Work item: In your answer, every line of the records should be written out exactly.

Records contained in a dataset
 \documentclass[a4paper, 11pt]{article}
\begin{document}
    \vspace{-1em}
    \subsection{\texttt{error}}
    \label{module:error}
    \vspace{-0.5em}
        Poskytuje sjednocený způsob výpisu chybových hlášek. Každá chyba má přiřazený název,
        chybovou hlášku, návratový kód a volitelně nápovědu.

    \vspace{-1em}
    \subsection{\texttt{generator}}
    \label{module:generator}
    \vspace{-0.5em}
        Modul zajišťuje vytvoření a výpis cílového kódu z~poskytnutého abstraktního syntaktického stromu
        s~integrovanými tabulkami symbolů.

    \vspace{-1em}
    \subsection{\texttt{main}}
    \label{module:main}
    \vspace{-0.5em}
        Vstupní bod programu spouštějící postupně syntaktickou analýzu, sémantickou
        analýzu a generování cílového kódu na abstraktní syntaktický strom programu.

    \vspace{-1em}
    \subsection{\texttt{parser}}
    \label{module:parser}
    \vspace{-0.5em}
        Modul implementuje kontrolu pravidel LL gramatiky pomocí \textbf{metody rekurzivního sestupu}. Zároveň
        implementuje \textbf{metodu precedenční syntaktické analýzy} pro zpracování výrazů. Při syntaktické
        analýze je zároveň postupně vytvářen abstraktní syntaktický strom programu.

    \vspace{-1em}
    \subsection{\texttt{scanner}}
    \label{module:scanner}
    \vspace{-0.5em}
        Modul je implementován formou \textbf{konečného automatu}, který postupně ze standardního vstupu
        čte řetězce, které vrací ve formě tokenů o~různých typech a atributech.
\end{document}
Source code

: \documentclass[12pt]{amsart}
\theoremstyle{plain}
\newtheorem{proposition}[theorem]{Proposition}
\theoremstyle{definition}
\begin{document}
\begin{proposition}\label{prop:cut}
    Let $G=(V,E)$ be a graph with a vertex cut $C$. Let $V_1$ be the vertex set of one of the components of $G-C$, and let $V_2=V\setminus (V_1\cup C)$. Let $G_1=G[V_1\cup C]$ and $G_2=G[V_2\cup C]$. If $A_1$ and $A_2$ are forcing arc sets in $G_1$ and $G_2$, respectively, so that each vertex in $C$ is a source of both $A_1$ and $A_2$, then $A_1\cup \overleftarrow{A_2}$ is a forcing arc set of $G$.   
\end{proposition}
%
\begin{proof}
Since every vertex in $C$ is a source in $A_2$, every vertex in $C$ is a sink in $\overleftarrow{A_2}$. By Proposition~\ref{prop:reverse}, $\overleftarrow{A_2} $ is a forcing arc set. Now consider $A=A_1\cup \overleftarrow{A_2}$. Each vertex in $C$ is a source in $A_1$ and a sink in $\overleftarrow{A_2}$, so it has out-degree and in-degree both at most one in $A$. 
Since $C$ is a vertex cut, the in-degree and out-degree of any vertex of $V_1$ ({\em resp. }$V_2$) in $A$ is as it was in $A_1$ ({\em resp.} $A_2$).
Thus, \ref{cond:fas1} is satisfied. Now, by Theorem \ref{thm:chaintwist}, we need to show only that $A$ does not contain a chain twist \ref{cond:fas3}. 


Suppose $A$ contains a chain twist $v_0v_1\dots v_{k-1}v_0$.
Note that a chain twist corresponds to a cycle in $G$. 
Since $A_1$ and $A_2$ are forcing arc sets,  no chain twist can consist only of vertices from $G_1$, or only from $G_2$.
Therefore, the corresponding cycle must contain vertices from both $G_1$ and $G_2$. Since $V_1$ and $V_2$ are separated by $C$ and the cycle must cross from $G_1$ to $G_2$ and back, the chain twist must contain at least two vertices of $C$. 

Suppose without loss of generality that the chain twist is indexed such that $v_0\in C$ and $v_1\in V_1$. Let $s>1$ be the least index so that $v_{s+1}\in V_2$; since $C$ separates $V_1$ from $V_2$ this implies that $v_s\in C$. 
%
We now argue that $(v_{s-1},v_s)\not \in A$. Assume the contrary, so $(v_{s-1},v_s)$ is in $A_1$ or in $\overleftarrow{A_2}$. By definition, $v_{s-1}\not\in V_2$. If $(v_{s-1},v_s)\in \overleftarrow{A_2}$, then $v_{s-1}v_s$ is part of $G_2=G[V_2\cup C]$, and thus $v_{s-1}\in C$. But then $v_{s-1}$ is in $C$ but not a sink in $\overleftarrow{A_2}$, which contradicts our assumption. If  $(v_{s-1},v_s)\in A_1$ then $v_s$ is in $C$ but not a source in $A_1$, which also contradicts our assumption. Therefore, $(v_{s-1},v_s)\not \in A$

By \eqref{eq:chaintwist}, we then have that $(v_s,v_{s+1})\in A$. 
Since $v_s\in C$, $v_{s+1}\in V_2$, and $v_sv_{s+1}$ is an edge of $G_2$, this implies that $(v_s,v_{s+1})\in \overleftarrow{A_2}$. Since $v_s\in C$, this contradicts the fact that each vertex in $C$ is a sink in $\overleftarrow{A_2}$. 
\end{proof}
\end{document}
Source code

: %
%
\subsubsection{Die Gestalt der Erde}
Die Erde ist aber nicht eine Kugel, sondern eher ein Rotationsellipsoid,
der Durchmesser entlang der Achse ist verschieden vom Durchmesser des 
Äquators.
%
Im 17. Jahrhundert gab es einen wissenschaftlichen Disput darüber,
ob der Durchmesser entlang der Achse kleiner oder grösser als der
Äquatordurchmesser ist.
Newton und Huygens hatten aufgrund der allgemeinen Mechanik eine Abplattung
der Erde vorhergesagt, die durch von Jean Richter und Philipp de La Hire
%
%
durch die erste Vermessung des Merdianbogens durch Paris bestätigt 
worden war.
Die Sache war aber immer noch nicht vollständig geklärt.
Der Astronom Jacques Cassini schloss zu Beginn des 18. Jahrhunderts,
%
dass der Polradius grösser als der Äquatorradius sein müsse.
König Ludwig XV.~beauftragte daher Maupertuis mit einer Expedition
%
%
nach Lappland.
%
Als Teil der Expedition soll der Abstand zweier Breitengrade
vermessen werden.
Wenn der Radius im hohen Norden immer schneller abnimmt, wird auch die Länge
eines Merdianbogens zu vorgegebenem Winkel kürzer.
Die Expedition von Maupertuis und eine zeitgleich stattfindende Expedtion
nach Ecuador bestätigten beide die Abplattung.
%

Output of the task:
 \documentclass[a4paper, 11pt]{article}
\begin{document}
    \vspace{-1em}
    \subsection{\texttt{error}}
    \label{module:error}
    \vspace{-0.5em}
        Poskytuje sjednocený způsob výpisu chybových hlášek. Každá chyba má přiřazený název,
        chybovou hlášku, návratový kód a volitelně nápovědu.

    \vspace{-1em}
    \subsection{\texttt{generator}}
    \label{module:generator}
    \vspace{-0.5em}
        Modul zajišťuje vytvoření a výpis cílového kódu z~poskytnutého abstraktního syntaktického stromu
        s~integrovanými tabulkami symbolů.

    \vspace{-1em}
    \subsection{\texttt{main}}
    \label{module:main}
    \vspace{-0.5em}
        Vstupní bod programu spouštějící postupně syntaktickou analýzu, sémantickou
        analýzu a generování cílového kódu na abstraktní syntaktický strom programu.

    \vspace{-1em}
    \subsection{\texttt{parser}}
    \label{module:parser}
    \vspace{-0.5em}
        Modul implementuje kontrolu pravidel LL gramatiky pomocí \textbf{metody rekurzivního sestupu}. Zároveň
        implementuje \textbf{metodu precedenční syntaktické analýzy} pro zpracování výrazů. Při syntaktické
        analýze je zároveň postupně vytvářen abstraktní syntaktický strom programu.

    \vspace{-1em}
    \subsection{\texttt{scanner}}
    \label{module:scanner}
    \vspace{-0.5em}
        Modul je implementován formou \textbf{konečného automatu}, který postupně ze standardního vstupu
        čte řetězce, které vrací ve formě tokenů o~různých typech a atributech.
\end{document}
Source code

: \documentclass[12pt]{amsart}
\theoremstyle{plain}
\newtheorem{proposition}[theorem]{Proposition}
\theoremstyle{definition}
\begin{document}
\begin{proposition}\label{prop:cut}
    Let $G=(V,E)$ be a graph with a vertex cut $C$. Let $V_1$ be the vertex set of one of the components of $G-C$, and let $V_2=V\setminus (V_1\cup C)$. Let $G_1=G[V_1\cup C]$ and $G_2=G[V_2\cup C]$. If $A_1$ and $A_2$ are forcing arc sets in $G_1$ and $G_2$, respectively, so that each vertex in $C$ is a source of both $A_1$ and $A_2$, then $A_1\cup \overleftarrow{A_2}$ is a forcing arc set of $G$.   
\end{proposition}
%
\begin{proof}
Since every vertex in $C$ is a source in $A_2$, every vertex in $C$ is a sink in $\overleftarrow{A_2}$. By Proposition~\ref{prop:reverse}, $\overleftarrow{A_2} $ is a forcing arc set. Now consider $A=A_1\cup \overleftarrow{A_2}$. Each vertex in $C$ is a source in $A_1$ and a sink in $\overleftarrow{A_2}$, so it has out-degree and in-degree both at most one in $A$. 
Since $C$ is a vertex cut, the in-degree and out-degree of any vertex of $V_1$ ({\em resp. }$V_2$) in $A$ is as it was in $A_1$ ({\em resp.} $A_2$).
Thus, \ref{cond:fas1} is satisfied. Now, by Theorem \ref{thm:chaintwist}, we need to show only that $A$ does not contain a chain twist \ref{cond:fas3}. 


Suppose $A$ contains a chain twist $v_0v_1\dots v_{k-1}v_0$.
Note that a chain twist corresponds to a cycle in $G$. 
Since $A_1$ and $A_2$ are forcing arc sets,  no chain twist can consist only of vertices from $G_1$, or only from $G_2$.
Therefore, the corresponding cycle must contain vertices from both $G_1$ and $G_2$. Since $V_1$ and $V_2$ are separated by $C$ and the cycle must cross from $G_1$ to $G_2$ and back, the chain twist must contain at least two vertices of $C$. 

Suppose without loss of generality that the chain twist is indexed such that $v_0\in C$ and $v_1\in V_1$. Let $s>1$ be the least index so that $v_{s+1}\in V_2$; since $C$ separates $V_1$ from $V_2$ this implies that $v_s\in C$. 
%
We now argue that $(v_{s-1},v_s)\not \in A$. Assume the contrary, so $(v_{s-1},v_s)$ is in $A_1$ or in $\overleftarrow{A_2}$. By definition, $v_{s-1}\not\in V_2$. If $(v_{s-1},v_s)\in \overleftarrow{A_2}$, then $v_{s-1}v_s$ is part of $G_2=G[V_2\cup C]$, and thus $v_{s-1}\in C$. But then $v_{s-1}$ is in $C$ but not a sink in $\overleftarrow{A_2}$, which contradicts our assumption. If  $(v_{s-1},v_s)\in A_1$ then $v_s$ is in $C$ but not a source in $A_1$, which also contradicts our assumption. Therefore, $(v_{s-1},v_s)\not \in A$

By \eqref{eq:chaintwist}, we then have that $(v_s,v_{s+1})\in A$. 
Since $v_s\in C$, $v_{s+1}\in V_2$, and $v_sv_{s+1}$ is an edge of $G_2$, this implies that $(v_s,v_{s+1})\in \overleftarrow{A_2}$. Since $v_s\in C$, this contradicts the fact that each vertex in $C$ is a sink in $\overleftarrow{A_2}$. 
\end{proof}
\end{document}
Source code

: %
%
\subsubsection{Die Gestalt der Erde}
Die Erde ist aber nicht eine Kugel, sondern eher ein Rotationsellipsoid,
der Durchmesser entlang der Achse ist verschieden vom Durchmesser des 
Äquators.
%
Im 17. Jahrhundert gab es einen wissenschaftlichen Disput darüber,
ob der Durchmesser entlang der Achse kleiner oder grösser als der
Äquatordurchmesser ist.
Newton und Huygens hatten aufgrund der allgemeinen Mechanik eine Abplattung
der Erde vorhergesagt, die durch von Jean Richter und Philipp de La Hire
%
%
durch die erste Vermessung des Merdianbogens durch Paris bestätigt 
worden war.
Die Sache war aber immer noch nicht vollständig geklärt.
Der Astronom Jacques Cassini schloss zu Beginn des 18. Jahrhunderts,
%
dass der Polradius grösser als der Äquatorradius sein müsse.
König Ludwig XV.~beauftragte daher Maupertuis mit einer Expedition
%
%
nach Lappland.
%
Als Teil der Expedition soll der Abstand zweier Breitengrade
vermessen werden.
Wenn der Radius im hohen Norden immer schneller abnimmt, wird auch die Länge
eines Merdianbogens zu vorgegebenem Winkel kürzer.
Die Expedition von Maupertuis und eine zeitgleich stattfindende Expedtion
nach Ecuador bestätigten beide die Abplattung.
%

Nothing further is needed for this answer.